I even make myself feel bad about stuff that seems totally socially acceptable to everyone else but me. For instance, answering emails, voice mails, etc. I have this idea that when someone emails me or calls me or texts me or sends me a smoke signal, then I should respond within 24 hours. 48 hours TOPS. And I know this is not what other people seem to have collectively agreed upon, because other people are not doing that, and it's all ok. No one will die if an email (and I am talking a non-professional, non-worky email) goes unanswered for a little while, so what's the big deal? I DON'T KNOW. But there are times when I forget to email someone back for a few days longer than that, and when that happens, I feel horrible. I feel like I have dishonored their time by being lame for no good reason. I think about it for a long time and feel remorse. It's dumb. I mean, really. My email correspondence is not heart surgery. If someone emails me it is usually along the lines of "whazz uuuuup?" But if I don't email back in a timely way to say "whazz uuuuup back to you, suckaaaa!" then I feel terrible. All out of proportion terrible.

So last night, Biogirl and I went out to dinner at one of our favorite haunts. We had dinner, and then we sat at that table and gabbed our faces off for hours. I think we met there at 6:30. We didn't leave until almost 10pm. And it wasn't like we were ordering drinks that whole time or anything. We just had a regular dinner, and then monopolized the table without realizing where the time was going. So then, the check comes, and in the midst of our intense conversation, I went on autopilot and left a regular tip.
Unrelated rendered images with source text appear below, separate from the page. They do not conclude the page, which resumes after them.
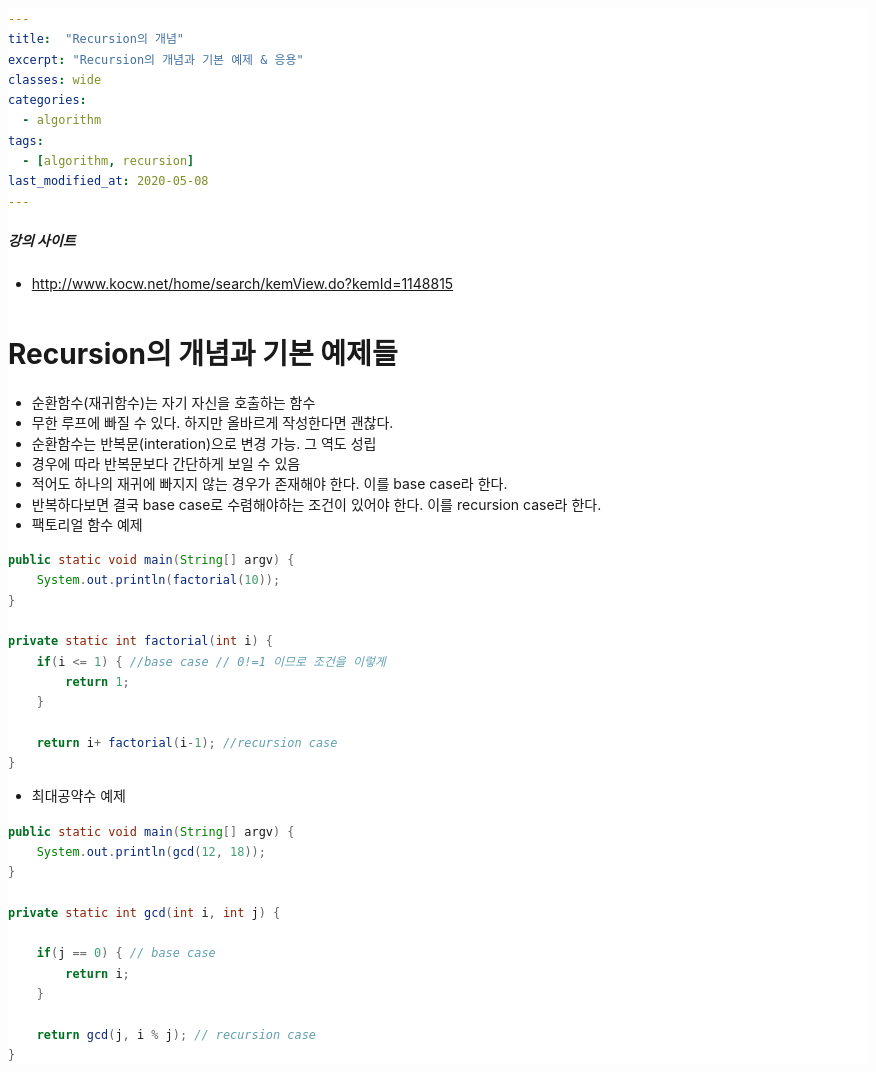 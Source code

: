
 ```yaml
---
title:  "Recursion의 개념"
excerpt: "Recursion의 개념과 기본 예제 & 응용"
classes: wide
categories:
  - algorithm
tags:
  - [algorithm, recursion]
last_modified_at: 2020-05-08
---
```


##### 강의 사이트

* http://www.kocw.net/home/search/kemView.do?kemId=1148815



# Recursion의 개념과 기본 예제들

* 순환함수(재귀함수)는 자기 자신을 호출하는 함수
* 무한 루프에 빠질 수 있다. 하지만 올바르게 작성한다면 괜찮다.
* 순환함수는 반복문(interation)으로 변경 가능. 그 역도 성립
* 경우에 따라 반복문보다 간단하게 보일 수 있음
* 적어도 하나의 재귀에 빠지지 않는 경우가 존재해야 한다. 이를 base case라 한다.
* 반복하다보면 결국 base case로 수렴해야하는 조건이 있어야 한다. 이를 recursion case라 한다.
* 팩토리얼 함수 예제

```java
public static void main(String[] argv) {
	System.out.println(factorial(10));
}

private static int factorial(int i) {
	if(i <= 1) { //base case // 0!=1 이므로 조건을 이렇게
		return 1;
	}

	return i+ factorial(i-1); //recursion case
}
```

* 최대공약수 예제

```java
public static void main(String[] argv) {
	System.out.println(gcd(12, 18));
}

private static int gcd(int i, int j) {

	if(j == 0) { // base case
		return i;
	}

	return gcd(j, i % j); // recursion case
}
```
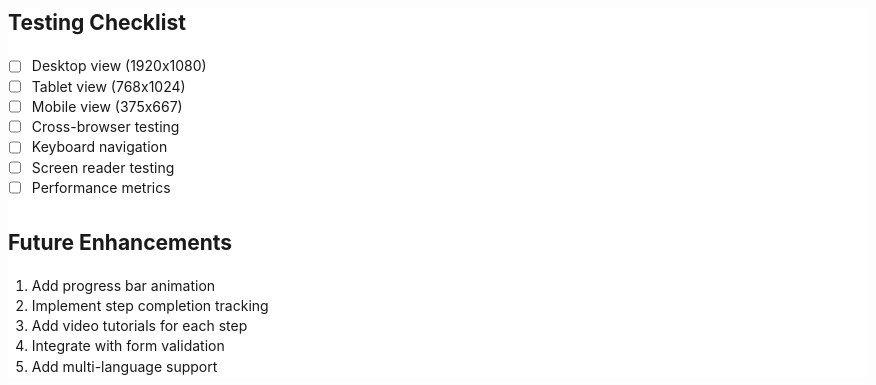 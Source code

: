 ## Testing Checklist
- [ ] Desktop view (1920x1080)
- [ ] Tablet view (768x1024)
- [ ] Mobile view (375x667)
- [ ] Cross-browser testing
- [ ] Keyboard navigation
- [ ] Screen reader testing
- [ ] Performance metrics

## Future Enhancements
1. Add progress bar animation
2. Implement step completion tracking
3. Add video tutorials for each step
4. Integrate with form validation
5. Add multi-language support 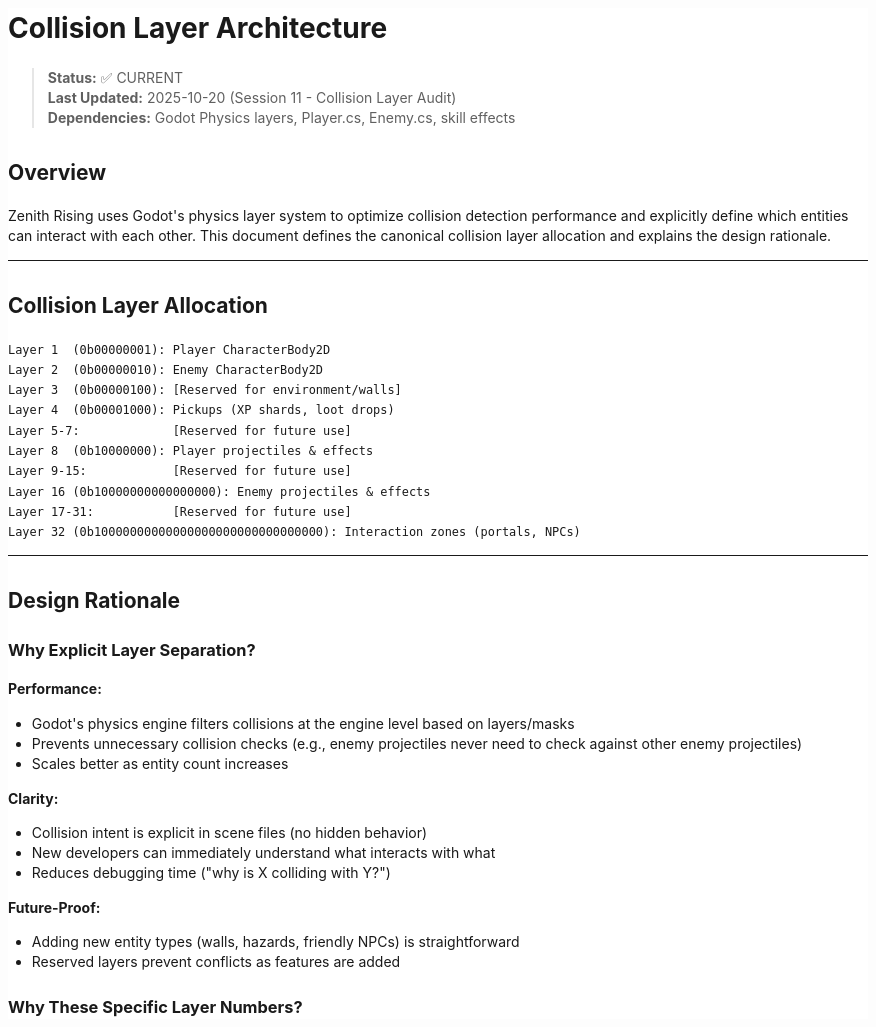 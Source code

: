 # Collision Layer Architecture

> **Status:** ✅ CURRENT  
> **Last Updated:** 2025-10-20 (Session 11 - Collision Layer Audit)  
> **Dependencies:** Godot Physics layers, Player.cs, Enemy.cs, skill effects

## Overview

Zenith Rising uses Godot's physics layer system to optimize collision detection performance and explicitly define which entities can interact with each other. This document defines the canonical collision layer allocation and explains the design rationale.

---

## Collision Layer Allocation

```
Layer 1  (0b00000001): Player CharacterBody2D
Layer 2  (0b00000010): Enemy CharacterBody2D
Layer 3  (0b00000100): [Reserved for environment/walls]
Layer 4  (0b00001000): Pickups (XP shards, loot drops)
Layer 5-7:             [Reserved for future use]
Layer 8  (0b10000000): Player projectiles & effects
Layer 9-15:            [Reserved for future use]
Layer 16 (0b10000000000000000): Enemy projectiles & effects
Layer 17-31:           [Reserved for future use]
Layer 32 (0b10000000000000000000000000000000): Interaction zones (portals, NPCs)
```

---

## Design Rationale

### Why Explicit Layer Separation?

**Performance:**
- Godot's physics engine filters collisions at the engine level based on layers/masks
- Prevents unnecessary collision checks (e.g., enemy projectiles never need to check against other enemy projectiles)
- Scales better as entity count increases

**Clarity:**
- Collision intent is explicit in scene files (no hidden behavior)
- New developers can immediately understand what interacts with what
- Reduces debugging time ("why is X colliding with Y?")

**Future-Proof:**
- Adding new entity types (walls, hazards, friendly NPCs) is straightforward
- Reserved layers prevent conflicts as features are added

### Why These Specific Layer Numbers?
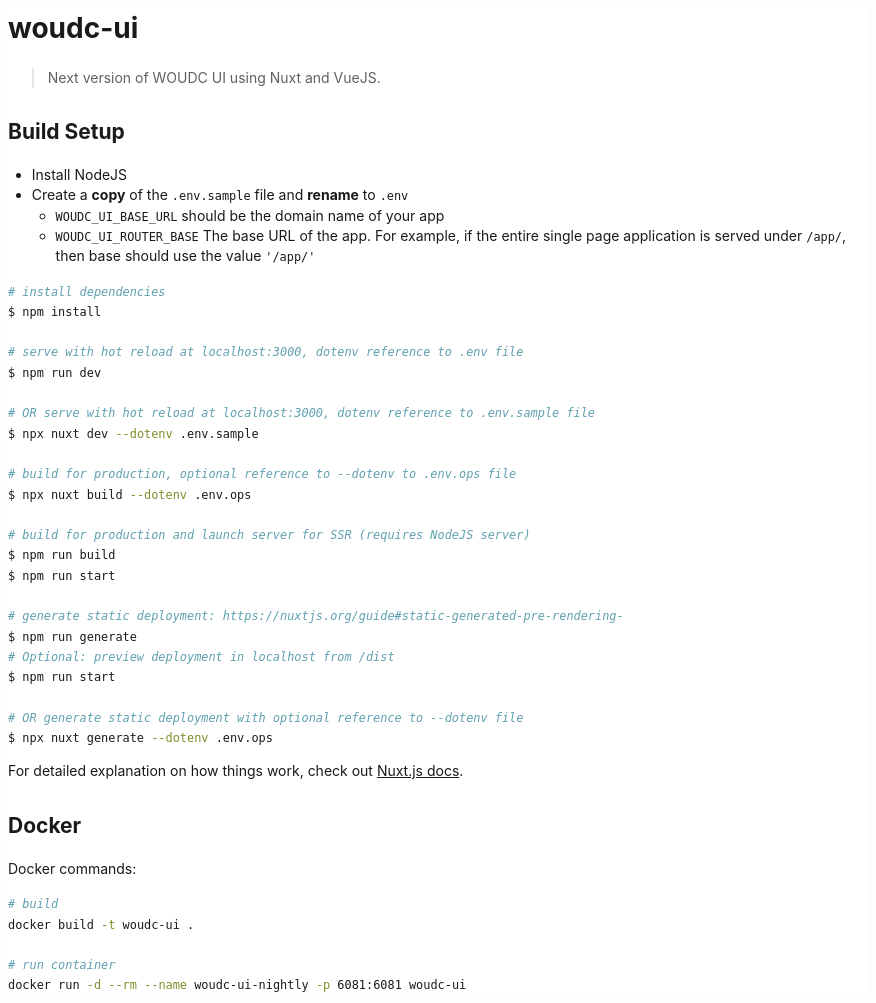 # woudc-ui

> Next version of WOUDC UI using Nuxt and VueJS.

## Build Setup

- Install NodeJS
- Create a **copy** of the `.env.sample` file and **rename** to `.env`
  - `WOUDC_UI_BASE_URL` should be the domain name of your app
  - `WOUDC_UI_ROUTER_BASE` The base URL of the app. For example, if the entire single page application is served under `/app/`, then base should use the value `'/app/'`

```bash
# install dependencies
$ npm install

# serve with hot reload at localhost:3000, dotenv reference to .env file
$ npm run dev

# OR serve with hot reload at localhost:3000, dotenv reference to .env.sample file
$ npx nuxt dev --dotenv .env.sample

# build for production, optional reference to --dotenv to .env.ops file
$ npx nuxt build --dotenv .env.ops

# build for production and launch server for SSR (requires NodeJS server)
$ npm run build
$ npm run start

# generate static deployment: https://nuxtjs.org/guide#static-generated-pre-rendering-
$ npm run generate
# Optional: preview deployment in localhost from /dist
$ npm run start

# OR generate static deployment with optional reference to --dotenv file
$ npx nuxt generate --dotenv .env.ops
```

For detailed explanation on how things work, check out [Nuxt.js docs](https://nuxtjs.org).


## Docker

Docker commands:
```bash
# build
docker build -t woudc-ui .

# run container
docker run -d --rm --name woudc-ui-nightly -p 6081:6081 woudc-ui
```
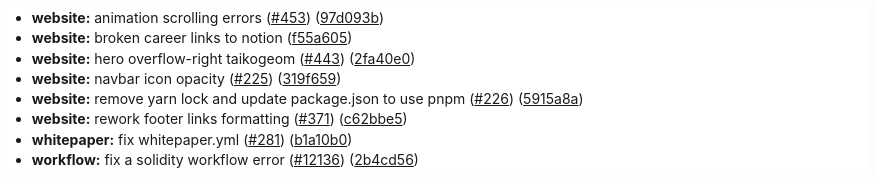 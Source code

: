 - **website:** animation scrolling errors ([#453](https://github.com/taikoxyz/taiko-mono/issues/453)) ([97d093b](https://github.com/taikoxyz/taiko-mono/commit/97d093b24333a7ab19a7916fec7d5d0957be8bb4))
- **website:** broken career links to notion ([f55a605](https://github.com/taikoxyz/taiko-mono/commit/f55a6050fdd75d2d75b0ff356fac1db60eb126ce))
- **website:** hero overflow-right taikogeom ([#443](https://github.com/taikoxyz/taiko-mono/issues/443)) ([2fa40e0](https://github.com/taikoxyz/taiko-mono/commit/2fa40e0491ed0c16c1d87834fa79aa21fe09d187))
- **website:** navbar icon opacity ([#225](https://github.com/taikoxyz/taiko-mono/issues/225)) ([319f659](https://github.com/taikoxyz/taiko-mono/commit/319f659a92141b4c5535a70f05fa8a4c6060e5cb))
- **website:** remove yarn lock and update package.json to use pnpm ([#226](https://github.com/taikoxyz/taiko-mono/issues/226)) ([5915a8a](https://github.com/taikoxyz/taiko-mono/commit/5915a8a135bea63718e52dbb6341821e90e04579))
- **website:** rework footer links formatting ([#371](https://github.com/taikoxyz/taiko-mono/issues/371)) ([c62bbe5](https://github.com/taikoxyz/taiko-mono/commit/c62bbe5db5bc481a90dddce1c9e89f1554fa8e0c))
- **whitepaper:** fix whitepaper.yml ([#281](https://github.com/taikoxyz/taiko-mono/issues/281)) ([b1a10b0](https://github.com/taikoxyz/taiko-mono/commit/b1a10b077db6011f14ff923b644fb755d20a0914))
- **workflow:** fix a solidity workflow error ([#12136](https://github.com/taikoxyz/taiko-mono/issues/12136)) ([2b4cd56](https://github.com/taikoxyz/taiko-mono/commit/2b4cd560f46aedda9ace1fd99248c994e89a8ec7))
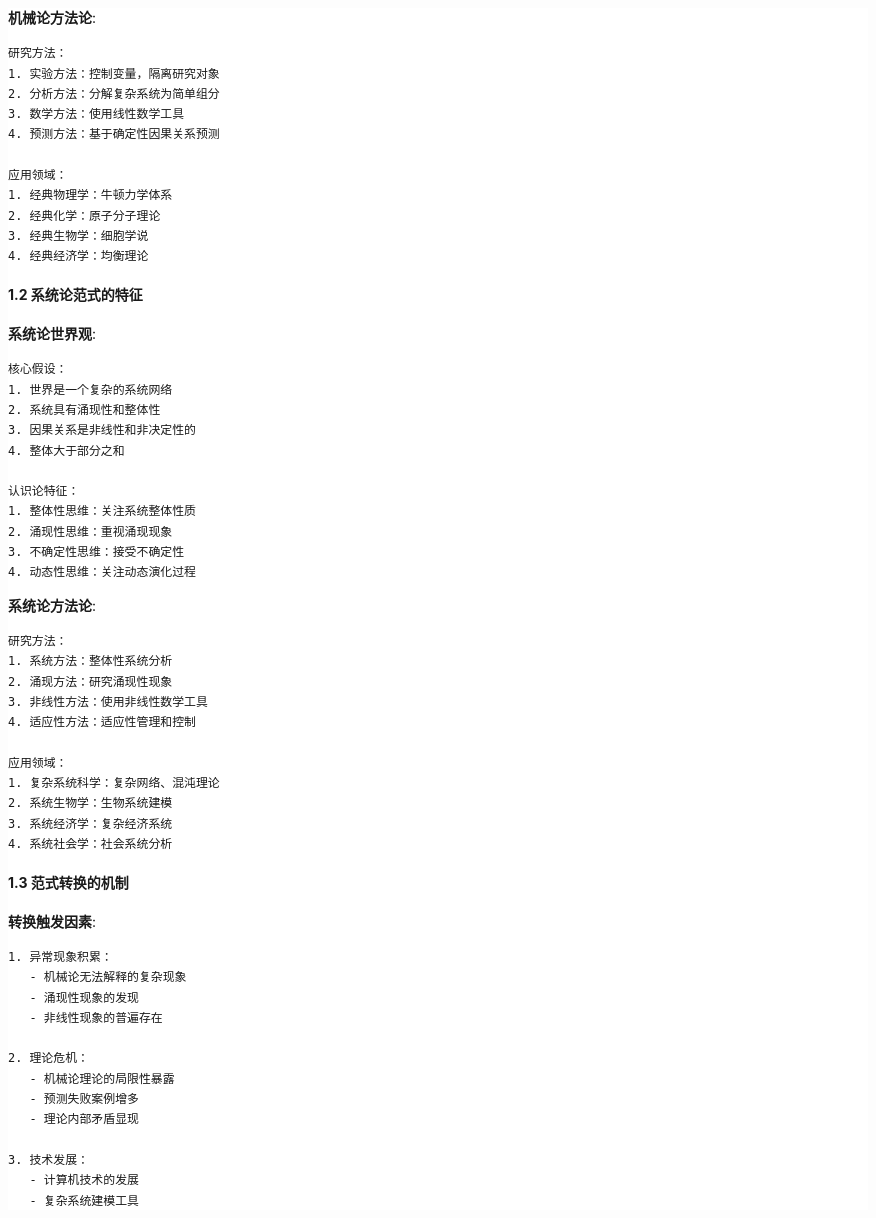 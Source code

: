 **机械论方法论**:

```text
研究方法：
1. 实验方法：控制变量，隔离研究对象
2. 分析方法：分解复杂系统为简单组分
3. 数学方法：使用线性数学工具
4. 预测方法：基于确定性因果关系预测

应用领域：
1. 经典物理学：牛顿力学体系
2. 经典化学：原子分子理论
3. 经典生物学：细胞学说
4. 经典经济学：均衡理论
```

#### 1.2 系统论范式的特征

**系统论世界观**:

```text
核心假设：
1. 世界是一个复杂的系统网络
2. 系统具有涌现性和整体性
3. 因果关系是非线性和非决定性的
4. 整体大于部分之和

认识论特征：
1. 整体性思维：关注系统整体性质
2. 涌现性思维：重视涌现现象
3. 不确定性思维：接受不确定性
4. 动态性思维：关注动态演化过程
```

**系统论方法论**:

```text
研究方法：
1. 系统方法：整体性系统分析
2. 涌现方法：研究涌现性现象
3. 非线性方法：使用非线性数学工具
4. 适应性方法：适应性管理和控制

应用领域：
1. 复杂系统科学：复杂网络、混沌理论
2. 系统生物学：生物系统建模
3. 系统经济学：复杂经济系统
4. 系统社会学：社会系统分析
```

#### 1.3 范式转换的机制

**转换触发因素**:

```text
1. 异常现象积累：
   - 机械论无法解释的复杂现象
   - 涌现性现象的发现
   - 非线性现象的普遍存在

2. 理论危机：
   - 机械论理论的局限性暴露
   - 预测失败案例增多
   - 理论内部矛盾显现

3. 技术发展：
   - 计算机技术的发展
   - 复杂系统建模工具
```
A REGULAR TIP. AFTER 3.5 HOURS.

I have had many friends who have waited tables. I know how important it is for tables to turn over so that waiters can make some cash on the tips. So what I should have done is realized that we had parked our hineys for a long time, and prevented that table from turning over, and didn't even really order anything more than just dinner, so LADY LEAVE A BIGGER TIP.

But I didn't. Totally not thinking. Until I got home and I realized it. And I couldn't stop thinking about it.

It's the next day and I'm still thinking about it. And there doesn't seem to be a break from me to me in sight.

Dear Me: GET A GRIP.

6 comments:

Journeyman Matt said...

Yikes, there are few worse feelings than when you realize you have undertipped. Better to have the waiter run out into the parking lot and smack you with a pepper grinder than to have that feeling. And you can never fix it, really. It's like you called that person a no-account dookey. You can't unsay it. Best you can do is leave a nice card with an extra fin or sawbuck saying how well they served you and how your wits temporarily fled you. But even you don't you're still a good person. Being imperfect sucks.

Kathy said...

I am the same way. I try to be nice to everyone and feel like a total buttface when I realize that I didn't give someone proper attention or whatever. If it's one of your regular eating places, maybe you can leave her an extra big tip next time?

Meridith said...

Notice the politeness thing I'm kicking myself over, but I totally understand. I wish I could kick it, but at the same time, it's hard not to strive for perfection. I don't want to be discourteous!

Jewel said...

Why not just go back and personally give the waiter more money?

Teen Blog said...

Go back and slip them a fiver...:-)

Teeny said...

Oh! The whole librarian and courtesy thing... I find myself striving to be courteous to everyone. I really do. But, occasionally, I really wonder how the human race has survived this long.